Task statement: Within the entries that follow, show each line where the word "place" occurs.

(Collected data)
·····
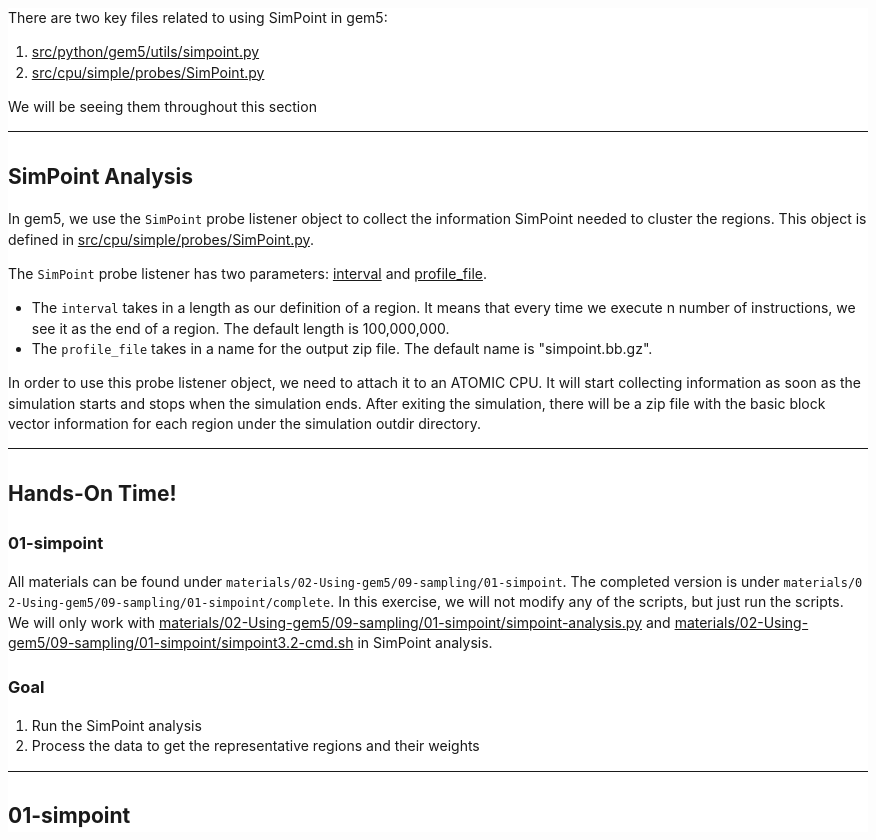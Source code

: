 There are two key files related to using SimPoint in gem5:
1. [src/python/gem5/utils/simpoint.py](https://github.com/gem5/gem5/blob/stable/src/python/gem5/utils/simpoint.py)
2. [src/cpu/simple/probes/SimPoint.py](https://github.com/gem5/gem5/blob/stable/src/cpu/simple/probes/SimPoint.py)

We will be seeing them throughout this section

---

## SimPoint Analysis

In gem5, we use the `SimPoint` probe listener object to collect the information SimPoint needed to cluster the regions.
This object is defined in [src/cpu/simple/probes/SimPoint.py](https://github.com/gem5/gem5/blob/stable/src/cpu/simple/probes/SimPoint.py).

The `SimPoint` probe listener has two parameters: [interval](https://github.com/gem5/gem5/blob/stable/src/cpu/simple/probes/SimPoint.py#L47) and [profile_file](https://github.com/gem5/gem5/blob/stable/src/cpu/simple/probes/SimPoint.py#L48).

- The `interval` takes in a length as our definition of a region. It means that every time we execute n number of instructions, we see it as the end of a region. The default length is 100,000,000.
- The `profile_file` takes in a name for the output zip file. The default name is "simpoint.bb.gz".

In order to use this probe listener object, we need to attach it to an ATOMIC CPU. It will start collecting information as soon as the simulation starts and stops when the simulation ends.
After exiting the simulation, there will be a zip file with the basic block vector information for each region under the simulation outdir directory.

---

## Hands-On Time!

### 01-simpoint

All materials can be found under `materials/02-Using-gem5/09-sampling/01-simpoint`. The completed version is under `materials/02-Using-gem5/09-sampling/01-simpoint/complete`.
In this exercise, we will not modify any of the scripts, but just run the scripts.
We will only work with [materials/02-Using-gem5/09-sampling/01-simpoint/simpoint-analysis.py](../../materials/02-Using-gem5/09-sampling/01-simpoint/simpoint-analysis.py) and [materials/02-Using-gem5/09-sampling/01-simpoint/simpoint3.2-cmd.sh](../../materials/02-Using-gem5/09-sampling/01-simpoint/simpoint3.2-cmd.sh) in SimPoint analysis.

### Goal

1. Run the SimPoint analysis
2. Process the data to get the representative regions and their weights

---

## 01-simpoint
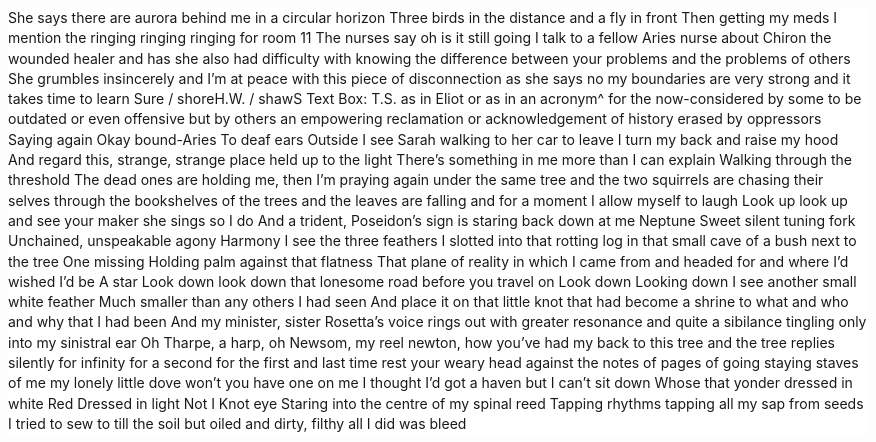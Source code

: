 <span class="depth-6">She says there are aurora behind me in a circular horizon</span>
<span class="depth-6">Three birds in the distance and a fly in front</span>
<span class="depth-6">Then getting my meds</span>
<span class="depth-6">I mention the ringing ringing ringing for room 11</span>
<span class="depth-6">The nurses say oh is it still going</span>
<span class="depth-6">I talk to a fellow Aries nurse about Chiron the wounded healer and has she also had difficulty with knowing the difference between your problems and the problems of others</span>
<span class="depth-6">She grumbles insincerely and I’m at peace with this piece of disconnection as she says no my boundaries are very strong and it takes time to learn</span>
<span class="depth-6">Sure / shoreH.W. / shawS</span>
<span class="depth-6">Text Box: T.S. as in Eliot or as in an acronym^ for the now-considered by some to be outdated or even offensive but by others an empowering reclamation or acknowledgement of history erased by oppressors </span>
<span class="depth-6">Saying again</span>
<span class="depth-6">Okay</span>
<span class="depth-6">bound-Aries</span>
<span class="depth-6">To deaf ears</span>
<span class="depth-6">Outside</span>
<span class="depth-6">I see Sarah walking to her car to leave</span>
<span class="depth-6">I turn my back and raise my hood</span>
<span class="depth-6">And regard this, strange, strange place held up to the light</span>
<span class="depth-6">There’s something in me more than I can explain</span>
<span class="depth-6">Walking through the threshold</span>
<span class="depth-6">The dead ones are holding me, then</span>
<span class="depth-6">I’m praying again under the same tree and the two squirrels are chasing their selves through the bookshelves of the trees and the leaves are falling and for a moment I allow myself to laugh</span>
<span class="depth-6">Look up look up and see your maker she sings so I do</span>
<span class="depth-6">And a trident, Poseidon’s sign is staring back down at me</span>
<span class="depth-6">Neptune</span>
<span class="depth-6">Sweet silent tuning fork</span>
<span class="depth-6">Unchained, unspeakable agony</span>
<span class="depth-6">Harmony</span>
<span class="depth-6">I see the three feathers I slotted into that rotting log in that small cave of a bush next to the tree</span>
<span class="depth-6">One missing</span>
<span class="depth-6">Holding palm against that flatness</span>
<span class="depth-6">That plane of reality in which I came from and headed for and where I’d wished I’d be</span>
<span class="depth-6">A star</span>
<span class="depth-6">Look down look down that lonesome road before you travel on</span>
<span class="depth-6">Look down</span>
<span class="depth-6">Looking down I see another small white feather</span>
<span class="depth-6">Much smaller than any others I had seen</span>
<span class="depth-6">And place it on that little knot that had become a shrine to what and who and why that I had been</span>
<span class="depth-6">And my minister, sister Rosetta’s voice rings out with greater resonance and quite a sibilance tingling only into my sinistral ear</span>
<span class="depth-6">Oh Tharpe, a harp, oh Newsom, my reel newton, how you’ve had my back to this tree and the tree replies silently for infinity for a second for the first and last time rest your weary head against the notes of pages of going staying staves of me my lonely little dove won’t you have one on me</span>
<span class="depth-6">I thought I’d got a haven but I can’t sit down</span>
<span class="depth-6">Whose that yonder dressed in white</span>
<span class="depth-6">Red</span>
<span class="depth-7"></span>
<span class="depth-7">Dressed in light</span>
<span class="depth-7">Not I</span>
<span class="depth-7">Knot eye</span>
<span class="depth-7">Staring into the centre of my spinal reed</span>
<span class="depth-7">Tapping rhythms tapping all my sap from seeds</span>
<span class="depth-7">I tried to sew to till the soil but oiled and dirty, filthy all I did was bleed</span>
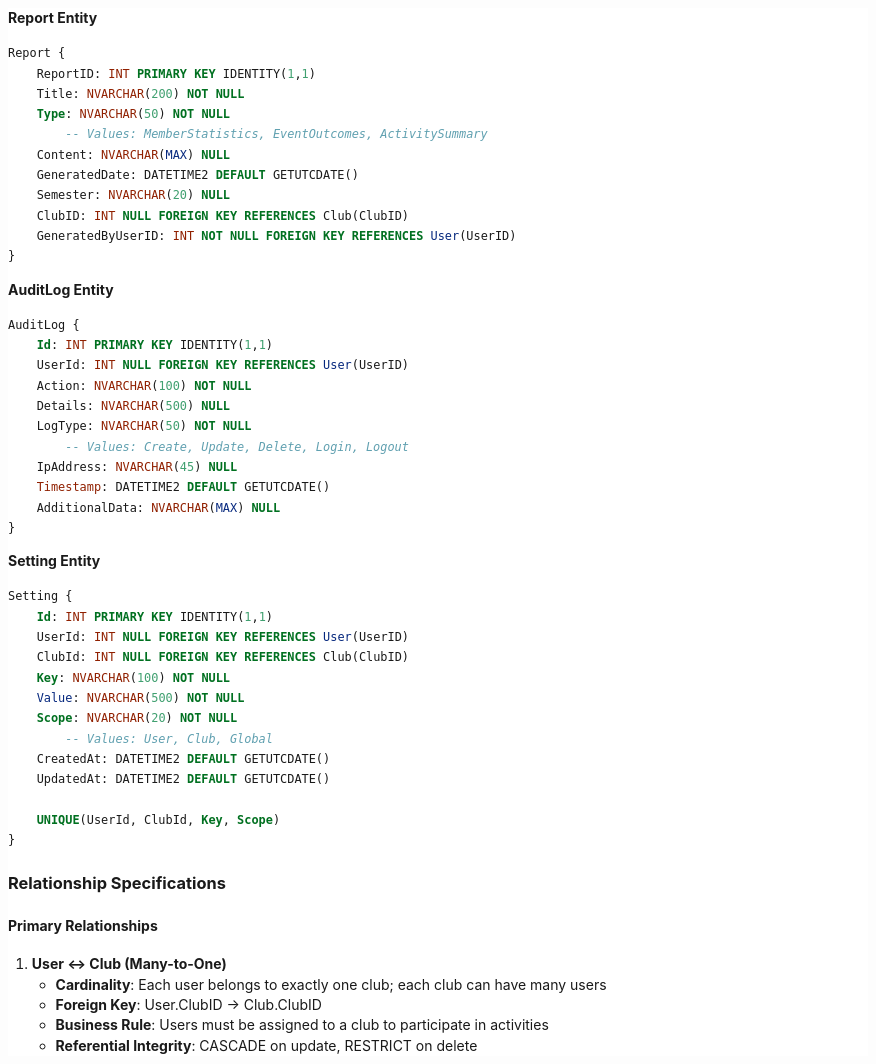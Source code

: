 **Report Entity**
```sql
Report {
    ReportID: INT PRIMARY KEY IDENTITY(1,1)
    Title: NVARCHAR(200) NOT NULL
    Type: NVARCHAR(50) NOT NULL
        -- Values: MemberStatistics, EventOutcomes, ActivitySummary
    Content: NVARCHAR(MAX) NULL
    GeneratedDate: DATETIME2 DEFAULT GETUTCDATE()
    Semester: NVARCHAR(20) NULL
    ClubID: INT NULL FOREIGN KEY REFERENCES Club(ClubID)
    GeneratedByUserID: INT NOT NULL FOREIGN KEY REFERENCES User(UserID)
}
```

**AuditLog Entity**
```sql
AuditLog {
    Id: INT PRIMARY KEY IDENTITY(1,1)
    UserId: INT NULL FOREIGN KEY REFERENCES User(UserID)
    Action: NVARCHAR(100) NOT NULL
    Details: NVARCHAR(500) NULL
    LogType: NVARCHAR(50) NOT NULL
        -- Values: Create, Update, Delete, Login, Logout
    IpAddress: NVARCHAR(45) NULL
    Timestamp: DATETIME2 DEFAULT GETUTCDATE()
    AdditionalData: NVARCHAR(MAX) NULL
}
```

**Setting Entity**
```sql
Setting {
    Id: INT PRIMARY KEY IDENTITY(1,1)
    UserId: INT NULL FOREIGN KEY REFERENCES User(UserID)
    ClubId: INT NULL FOREIGN KEY REFERENCES Club(ClubID)
    Key: NVARCHAR(100) NOT NULL
    Value: NVARCHAR(500) NOT NULL
    Scope: NVARCHAR(20) NOT NULL
        -- Values: User, Club, Global
    CreatedAt: DATETIME2 DEFAULT GETUTCDATE()
    UpdatedAt: DATETIME2 DEFAULT GETUTCDATE()
    
    UNIQUE(UserId, ClubId, Key, Scope)
}
```

### Relationship Specifications

#### Primary Relationships

1. **User ↔ Club (Many-to-One)**
   - **Cardinality**: Each user belongs to exactly one club; each club can have many users
   - **Foreign Key**: User.ClubID → Club.ClubID
   - **Business Rule**: Users must be assigned to a club to participate in activities
   - **Referential Integrity**: CASCADE on update, RESTRICT on delete
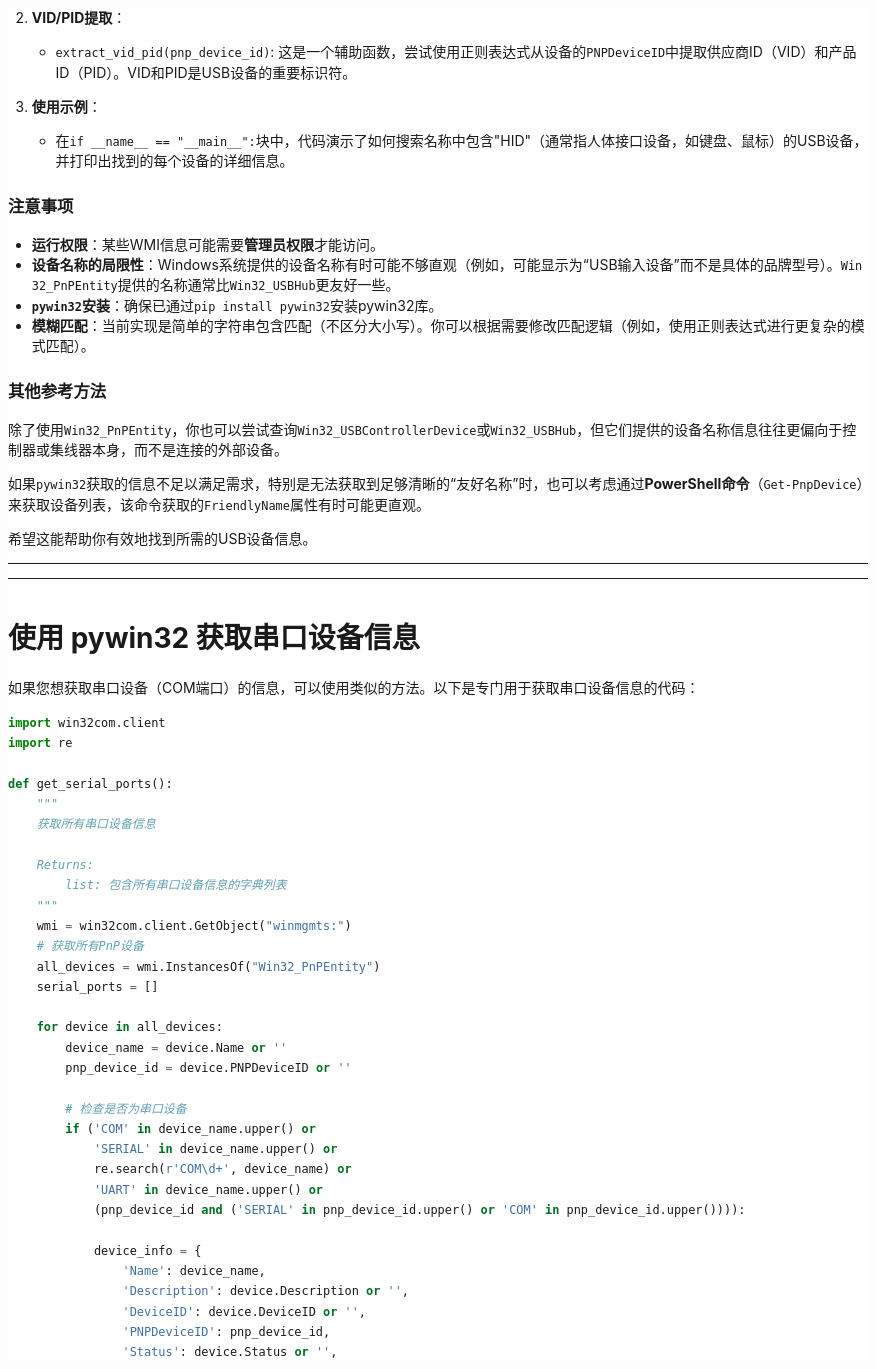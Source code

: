 2.  **VID/PID提取**：
    *   `extract_vid_pid(pnp_device_id)`: 这是一个辅助函数，尝试使用正则表达式从设备的`PNPDeviceID`中提取供应商ID（VID）和产品ID（PID）。VID和PID是USB设备的重要标识符。

3.  **使用示例**：
    *   在`if __name__ == "__main__":`块中，代码演示了如何搜索名称中包含"HID"（通常指人体接口设备，如键盘、鼠标）的USB设备，并打印出找到的每个设备的详细信息。

### 注意事项

*   **运行权限**：某些WMI信息可能需要**管理员权限**才能访问。
*   **设备名称的局限性**：Windows系统提供的设备名称有时可能不够直观（例如，可能显示为“USB输入设备”而不是具体的品牌型号）。`Win32_PnPEntity`提供的名称通常比`Win32_USBHub`更友好一些。
*   **`pywin32`安装**：确保已通过`pip install pywin32`安装pywin32库。
*   **模糊匹配**：当前实现是简单的字符串包含匹配（不区分大小写）。你可以根据需要修改匹配逻辑（例如，使用正则表达式进行更复杂的模式匹配）。

### 其他参考方法

除了使用`Win32_PnPEntity`，你也可以尝试查询`Win32_USBControllerDevice`或`Win32_USBHub`，但它们提供的设备名称信息往往更偏向于控制器或集线器本身，而不是连接的外部设备。

如果`pywin32`获取的信息不足以满足需求，特别是无法获取到足够清晰的“友好名称”时，也可以考虑通过**PowerShell命令**（`Get-PnpDevice`）来获取设备列表，该命令获取的`FriendlyName`属性有时可能更直观。

希望这能帮助你有效地找到所需的USB设备信息。

----
----
# 使用 pywin32 获取串口设备信息

如果您想获取串口设备（COM端口）的信息，可以使用类似的方法。以下是专门用于获取串口设备信息的代码：

```python
import win32com.client
import re

def get_serial_ports():
    """
    获取所有串口设备信息
    
    Returns:
        list: 包含所有串口设备信息的字典列表
    """
    wmi = win32com.client.GetObject("winmgmts:")
    # 获取所有PnP设备
    all_devices = wmi.InstancesOf("Win32_PnPEntity")
    serial_ports = []
    
    for device in all_devices:
        device_name = device.Name or ''
        pnp_device_id = device.PNPDeviceID or ''
        
        # 检查是否为串口设备
        if ('COM' in device_name.upper() or 
            'SERIAL' in device_name.upper() or
            re.search(r'COM\d+', device_name) or
            'UART' in device_name.upper() or
            (pnp_device_id and ('SERIAL' in pnp_device_id.upper() or 'COM' in pnp_device_id.upper()))):
            
            device_info = {
                'Name': device_name,
                'Description': device.Description or '',
                'DeviceID': device.DeviceID or '',
                'PNPDeviceID': pnp_device_id,
                'Status': device.Status or '',
```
·····
Solution for this task:
<span class="depth-6">And regard this, strange, strange place held up to the light</span>
<span class="depth-6">And place it on that little knot that had become a shrine to what and who and why that I had been</span>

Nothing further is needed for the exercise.